We were impressed by wide-moat Costco’s fiscal 2024 second-quarter results as the firm’s attractive product assortment and low prices continued driving strong traffic through its warehouses. Net sales improved nearly 6% to over $57 billion, driven by a robust 5.8% increase in companywide comparable sales (excluding fuel and foreign currency fluctuations). In the US, Costco’s comparable sales growth of 4.8% exceeded our 3.5% forecast amid a stronger-than-expected 4.3% uptick in volume, with management citing revenue growth across each of its core merchandise categories. Internationally, comparable sales again expanded at a high-single-digit pace—9.0% in Canada and 8.2% in other international markets—as the retailer’s banner continues to garner global merit. Costco’s continued top-line success and 3.5% operating margin—exceeding our 3.4% estimate as management cited tighter expense control during the quarter—translated into adjusted earnings per share of $3.71 during the quarter, which outpaced our forecast by about 4%. We maintain that Costco’s vast scale and merchandising strategy prompts an enviable cost advantage in a crowded retail environment.
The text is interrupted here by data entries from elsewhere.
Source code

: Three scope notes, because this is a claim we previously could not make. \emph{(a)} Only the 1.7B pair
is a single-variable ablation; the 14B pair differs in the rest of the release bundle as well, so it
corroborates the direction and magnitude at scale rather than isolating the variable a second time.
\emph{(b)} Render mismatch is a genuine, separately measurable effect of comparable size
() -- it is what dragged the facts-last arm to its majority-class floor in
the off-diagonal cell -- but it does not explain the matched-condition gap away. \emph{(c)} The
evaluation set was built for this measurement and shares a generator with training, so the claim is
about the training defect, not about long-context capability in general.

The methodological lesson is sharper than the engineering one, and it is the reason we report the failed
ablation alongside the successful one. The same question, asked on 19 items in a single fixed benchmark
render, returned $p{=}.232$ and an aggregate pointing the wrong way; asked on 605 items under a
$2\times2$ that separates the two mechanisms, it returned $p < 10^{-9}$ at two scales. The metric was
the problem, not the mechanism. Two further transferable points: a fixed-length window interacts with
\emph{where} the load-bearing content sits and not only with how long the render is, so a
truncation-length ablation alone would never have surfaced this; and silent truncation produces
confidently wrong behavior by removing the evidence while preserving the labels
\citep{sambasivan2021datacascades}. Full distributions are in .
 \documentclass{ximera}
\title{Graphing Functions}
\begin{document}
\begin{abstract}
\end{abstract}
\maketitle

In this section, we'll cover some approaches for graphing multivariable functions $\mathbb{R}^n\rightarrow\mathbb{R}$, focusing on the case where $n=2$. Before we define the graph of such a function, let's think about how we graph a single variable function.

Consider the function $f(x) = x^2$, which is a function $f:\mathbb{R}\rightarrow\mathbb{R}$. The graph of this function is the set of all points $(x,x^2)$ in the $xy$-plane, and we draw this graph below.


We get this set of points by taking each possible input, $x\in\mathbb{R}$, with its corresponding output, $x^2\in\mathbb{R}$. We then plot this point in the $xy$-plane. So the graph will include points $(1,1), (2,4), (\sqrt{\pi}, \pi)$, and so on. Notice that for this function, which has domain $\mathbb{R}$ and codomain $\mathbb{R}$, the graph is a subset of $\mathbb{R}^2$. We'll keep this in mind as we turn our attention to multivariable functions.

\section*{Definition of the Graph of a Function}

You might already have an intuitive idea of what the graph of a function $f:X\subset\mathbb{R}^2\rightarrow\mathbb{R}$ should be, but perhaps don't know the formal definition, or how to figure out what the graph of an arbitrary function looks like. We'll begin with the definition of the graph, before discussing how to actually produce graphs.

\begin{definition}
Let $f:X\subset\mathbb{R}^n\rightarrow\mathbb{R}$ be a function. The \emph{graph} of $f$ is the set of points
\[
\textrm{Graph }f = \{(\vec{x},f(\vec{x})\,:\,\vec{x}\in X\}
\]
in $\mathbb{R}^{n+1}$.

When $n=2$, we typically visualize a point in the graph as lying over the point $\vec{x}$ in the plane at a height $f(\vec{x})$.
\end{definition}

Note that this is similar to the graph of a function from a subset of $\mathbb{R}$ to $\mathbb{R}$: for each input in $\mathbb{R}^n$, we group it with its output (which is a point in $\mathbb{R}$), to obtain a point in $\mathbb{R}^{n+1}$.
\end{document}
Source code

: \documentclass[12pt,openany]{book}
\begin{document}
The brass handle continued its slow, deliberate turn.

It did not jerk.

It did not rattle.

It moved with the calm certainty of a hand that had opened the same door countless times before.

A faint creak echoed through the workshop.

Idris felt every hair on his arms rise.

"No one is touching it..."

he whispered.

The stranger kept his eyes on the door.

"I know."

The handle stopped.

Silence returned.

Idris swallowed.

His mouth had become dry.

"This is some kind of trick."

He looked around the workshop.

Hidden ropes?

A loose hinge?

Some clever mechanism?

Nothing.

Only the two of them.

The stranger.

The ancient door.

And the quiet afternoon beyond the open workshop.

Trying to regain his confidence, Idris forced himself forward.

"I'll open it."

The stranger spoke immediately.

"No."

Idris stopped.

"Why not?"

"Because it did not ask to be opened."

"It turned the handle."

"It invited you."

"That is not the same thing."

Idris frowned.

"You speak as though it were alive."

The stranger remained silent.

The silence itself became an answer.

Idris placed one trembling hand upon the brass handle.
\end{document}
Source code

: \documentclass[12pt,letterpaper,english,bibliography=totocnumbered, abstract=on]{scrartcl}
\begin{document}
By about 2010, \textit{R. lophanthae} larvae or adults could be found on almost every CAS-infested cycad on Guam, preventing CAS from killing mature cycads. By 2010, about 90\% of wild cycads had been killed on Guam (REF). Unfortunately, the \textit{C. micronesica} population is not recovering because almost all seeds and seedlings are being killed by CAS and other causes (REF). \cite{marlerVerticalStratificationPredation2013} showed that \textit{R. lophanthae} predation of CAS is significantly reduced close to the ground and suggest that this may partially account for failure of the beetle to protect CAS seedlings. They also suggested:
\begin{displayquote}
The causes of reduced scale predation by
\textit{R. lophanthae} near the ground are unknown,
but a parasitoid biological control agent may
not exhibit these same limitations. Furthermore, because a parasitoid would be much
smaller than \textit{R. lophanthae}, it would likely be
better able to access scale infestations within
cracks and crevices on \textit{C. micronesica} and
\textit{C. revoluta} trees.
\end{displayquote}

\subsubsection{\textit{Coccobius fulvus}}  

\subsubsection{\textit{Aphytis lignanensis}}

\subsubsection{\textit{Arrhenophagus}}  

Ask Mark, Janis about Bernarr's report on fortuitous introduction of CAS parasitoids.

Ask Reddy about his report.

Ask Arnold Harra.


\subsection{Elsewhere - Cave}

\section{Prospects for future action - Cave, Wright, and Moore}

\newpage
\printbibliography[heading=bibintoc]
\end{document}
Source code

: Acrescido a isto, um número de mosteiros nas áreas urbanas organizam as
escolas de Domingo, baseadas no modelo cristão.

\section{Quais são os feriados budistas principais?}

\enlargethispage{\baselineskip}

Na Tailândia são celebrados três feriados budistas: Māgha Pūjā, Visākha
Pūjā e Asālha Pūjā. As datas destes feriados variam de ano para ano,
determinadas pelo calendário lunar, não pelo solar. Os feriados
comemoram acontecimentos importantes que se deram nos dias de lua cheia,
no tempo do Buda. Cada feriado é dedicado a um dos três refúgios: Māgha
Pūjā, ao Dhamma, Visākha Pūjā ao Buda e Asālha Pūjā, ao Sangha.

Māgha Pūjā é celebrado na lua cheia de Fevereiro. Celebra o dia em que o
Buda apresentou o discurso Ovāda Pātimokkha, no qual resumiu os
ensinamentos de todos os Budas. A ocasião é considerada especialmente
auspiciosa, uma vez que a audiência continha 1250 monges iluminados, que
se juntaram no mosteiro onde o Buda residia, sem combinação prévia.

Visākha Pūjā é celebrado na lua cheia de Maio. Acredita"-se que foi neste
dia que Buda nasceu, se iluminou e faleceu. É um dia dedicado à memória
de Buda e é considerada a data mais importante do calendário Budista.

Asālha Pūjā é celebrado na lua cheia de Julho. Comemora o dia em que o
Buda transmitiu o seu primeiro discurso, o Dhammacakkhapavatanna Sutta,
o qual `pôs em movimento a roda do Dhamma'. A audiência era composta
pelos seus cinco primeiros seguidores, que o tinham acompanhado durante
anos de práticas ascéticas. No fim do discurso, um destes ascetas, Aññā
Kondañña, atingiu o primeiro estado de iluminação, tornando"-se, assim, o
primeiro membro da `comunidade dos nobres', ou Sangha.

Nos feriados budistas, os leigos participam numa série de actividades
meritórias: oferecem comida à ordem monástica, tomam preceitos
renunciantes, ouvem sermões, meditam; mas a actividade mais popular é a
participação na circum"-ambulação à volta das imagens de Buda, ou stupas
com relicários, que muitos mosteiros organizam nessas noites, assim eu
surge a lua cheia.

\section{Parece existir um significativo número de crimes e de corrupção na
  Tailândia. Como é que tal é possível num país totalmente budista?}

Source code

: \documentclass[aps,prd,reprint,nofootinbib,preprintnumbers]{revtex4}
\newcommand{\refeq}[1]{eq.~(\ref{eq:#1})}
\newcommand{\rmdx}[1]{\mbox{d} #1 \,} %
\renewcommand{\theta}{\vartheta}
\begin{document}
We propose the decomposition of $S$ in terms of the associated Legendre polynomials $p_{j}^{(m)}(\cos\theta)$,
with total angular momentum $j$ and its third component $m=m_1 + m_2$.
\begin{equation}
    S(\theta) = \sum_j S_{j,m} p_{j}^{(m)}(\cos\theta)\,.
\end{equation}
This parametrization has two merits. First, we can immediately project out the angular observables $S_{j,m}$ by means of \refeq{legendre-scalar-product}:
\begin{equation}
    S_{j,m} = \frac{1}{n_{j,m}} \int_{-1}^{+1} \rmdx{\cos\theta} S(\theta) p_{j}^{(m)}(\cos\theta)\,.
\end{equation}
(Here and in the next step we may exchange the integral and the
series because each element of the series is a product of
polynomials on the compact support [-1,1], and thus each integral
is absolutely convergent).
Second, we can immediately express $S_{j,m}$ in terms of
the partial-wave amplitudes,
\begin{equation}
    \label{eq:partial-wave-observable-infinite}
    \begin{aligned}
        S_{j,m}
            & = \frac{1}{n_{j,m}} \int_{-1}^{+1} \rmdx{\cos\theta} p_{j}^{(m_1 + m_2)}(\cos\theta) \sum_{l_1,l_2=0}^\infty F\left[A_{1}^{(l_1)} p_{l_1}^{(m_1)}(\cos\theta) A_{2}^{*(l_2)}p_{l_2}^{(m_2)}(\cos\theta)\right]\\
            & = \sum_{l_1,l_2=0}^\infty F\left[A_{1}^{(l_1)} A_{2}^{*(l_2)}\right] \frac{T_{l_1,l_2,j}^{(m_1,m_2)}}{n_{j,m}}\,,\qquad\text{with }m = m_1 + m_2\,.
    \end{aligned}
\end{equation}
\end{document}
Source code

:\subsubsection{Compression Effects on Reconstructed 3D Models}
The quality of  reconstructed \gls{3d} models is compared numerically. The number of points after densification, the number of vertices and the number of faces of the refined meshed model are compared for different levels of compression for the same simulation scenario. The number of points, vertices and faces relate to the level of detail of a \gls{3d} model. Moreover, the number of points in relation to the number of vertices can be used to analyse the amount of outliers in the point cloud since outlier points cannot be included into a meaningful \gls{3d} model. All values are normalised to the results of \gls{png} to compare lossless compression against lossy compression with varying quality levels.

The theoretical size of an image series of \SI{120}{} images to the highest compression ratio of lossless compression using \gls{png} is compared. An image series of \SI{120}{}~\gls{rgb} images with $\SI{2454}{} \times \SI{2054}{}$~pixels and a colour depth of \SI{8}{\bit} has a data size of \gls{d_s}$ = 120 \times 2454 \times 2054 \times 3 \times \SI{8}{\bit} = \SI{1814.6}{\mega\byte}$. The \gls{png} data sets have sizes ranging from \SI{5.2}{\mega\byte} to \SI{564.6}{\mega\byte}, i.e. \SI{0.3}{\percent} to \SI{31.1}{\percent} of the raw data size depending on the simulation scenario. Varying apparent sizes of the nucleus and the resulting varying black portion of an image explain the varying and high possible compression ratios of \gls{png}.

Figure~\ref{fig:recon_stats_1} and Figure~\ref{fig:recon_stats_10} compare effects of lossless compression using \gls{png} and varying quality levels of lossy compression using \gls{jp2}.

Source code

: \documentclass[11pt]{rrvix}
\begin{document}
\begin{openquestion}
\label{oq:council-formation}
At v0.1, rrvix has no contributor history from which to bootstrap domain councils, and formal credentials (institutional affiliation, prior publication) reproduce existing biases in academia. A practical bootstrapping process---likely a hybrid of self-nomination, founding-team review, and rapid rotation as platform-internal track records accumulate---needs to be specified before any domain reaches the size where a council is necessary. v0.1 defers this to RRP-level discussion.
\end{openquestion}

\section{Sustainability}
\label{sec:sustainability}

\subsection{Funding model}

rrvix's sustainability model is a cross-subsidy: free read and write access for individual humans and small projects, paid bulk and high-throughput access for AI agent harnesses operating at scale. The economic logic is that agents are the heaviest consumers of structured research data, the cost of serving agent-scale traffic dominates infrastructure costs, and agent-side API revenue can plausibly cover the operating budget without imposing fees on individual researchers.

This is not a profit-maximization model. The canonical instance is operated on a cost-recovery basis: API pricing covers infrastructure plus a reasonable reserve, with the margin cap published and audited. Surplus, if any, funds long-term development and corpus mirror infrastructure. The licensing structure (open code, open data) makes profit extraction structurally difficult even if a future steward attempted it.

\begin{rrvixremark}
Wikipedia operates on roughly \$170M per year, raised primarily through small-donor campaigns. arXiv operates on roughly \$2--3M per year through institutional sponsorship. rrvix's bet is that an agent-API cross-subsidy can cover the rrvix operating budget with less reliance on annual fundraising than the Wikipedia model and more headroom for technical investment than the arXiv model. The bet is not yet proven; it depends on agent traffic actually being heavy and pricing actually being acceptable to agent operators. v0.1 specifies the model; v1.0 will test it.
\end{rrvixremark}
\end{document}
The firm's continued membership gains—global membership count rose 8% year over year to over 73 million—and expanding share of consumers’ wallets allow the retailer to pass growing volumes through its more than 870 global warehouses, reinforcing its scale-driven cost advantage. We plan to raise our $480 fair value estimate by a mid-single-digit percentage as we make a favorable adjustment to our near-term revenue outlook. However, we still view Costco’s shares as overvalued.
Stock Analyst Note

Wide-moat Costco delivered solid results during its fiscal first-quarter 2024 as the firm continued attracting customers to its warehouses. The retailer’s EPS of $3.58 exceeded our expectation by about 6% as the firm’s 3.4% operating margin was up 20 basis points over the prior year and slightly outpaced our estimate due to improved profitability from gasoline sales and e-commerce. Net sales improved 6.1% to nearly $57 billion during the quarter, driven by a 3.9% increase in company-wide comparable sales (excluding the impact from gasoline prices and foreign-exchange fluctuations) as global shopping frequency, or traffic, growth of 4.7% helped offset a 0.9% decline in the average transaction size. In the U.S., comparable sales growth moderated further from the robust pace of the prior 4 years to 2.6%. That said, a more tepid pace of spending was to be expected and we're encouraged by the firm’s robust 3.6% traffic gains. Internationally, Costco continues to drive strong growth, with comparable sales expanding at a high-single-digit rate (8% in Canada and 7% in other international markets). We believe Costco is poised to grow its top- and bottom line further in future via membership gains and increasing wallet share as the firm’s enticing value proposition of quality goods in bulk quantities at low prices resonates with consumers. We plan to raise our $460 fair value estimate for Costco by a low- to mid-single-digit percentage as our long-term outlook remains intact, though we view shares as overvalued.
Stock Analyst Note

Wide-moat Costco announced CEO Craig Jelinek’s intention to step down from the role at the end of the year, marking an imminent end to his impressive 12 years at the helm. Ron Vachris, Costco’s current president and COO, will officially succeed Jelinek on Jan. 1, 2024. The management change does not alter our long-term outlook for Costco, and we maintain our $460 fair value estimate and our Exemplary Capital Allocation Rating. Still, shares look overvalued to us.
Stock Analyst Note

Wide-moat Costco delivered a fiscal fourth quarter that was mostly in line with our expectations. Net sales expanded by 9% to over $77 billion during the quarter and comparable sales (excluding gasoline prices and foreign currency impacts) improved by nearly 4% as customers continued to flock to Costco’s banner. The retailer posted global traffic growth of 5.2% during the quarter, though a pullback in spending on big-ticket discretionary items and fuel price deflation weighed on the average ticket. Despite operating amid an uncertain economic backdrop, we surmise Costco boasts an enviable industry position given the retailer’s enticing value proposition and resounding customer base, leaving our long-term outlook intact. As such, we don't expect to alter our $450 fair value estimate materially, and we view shares as overvalued.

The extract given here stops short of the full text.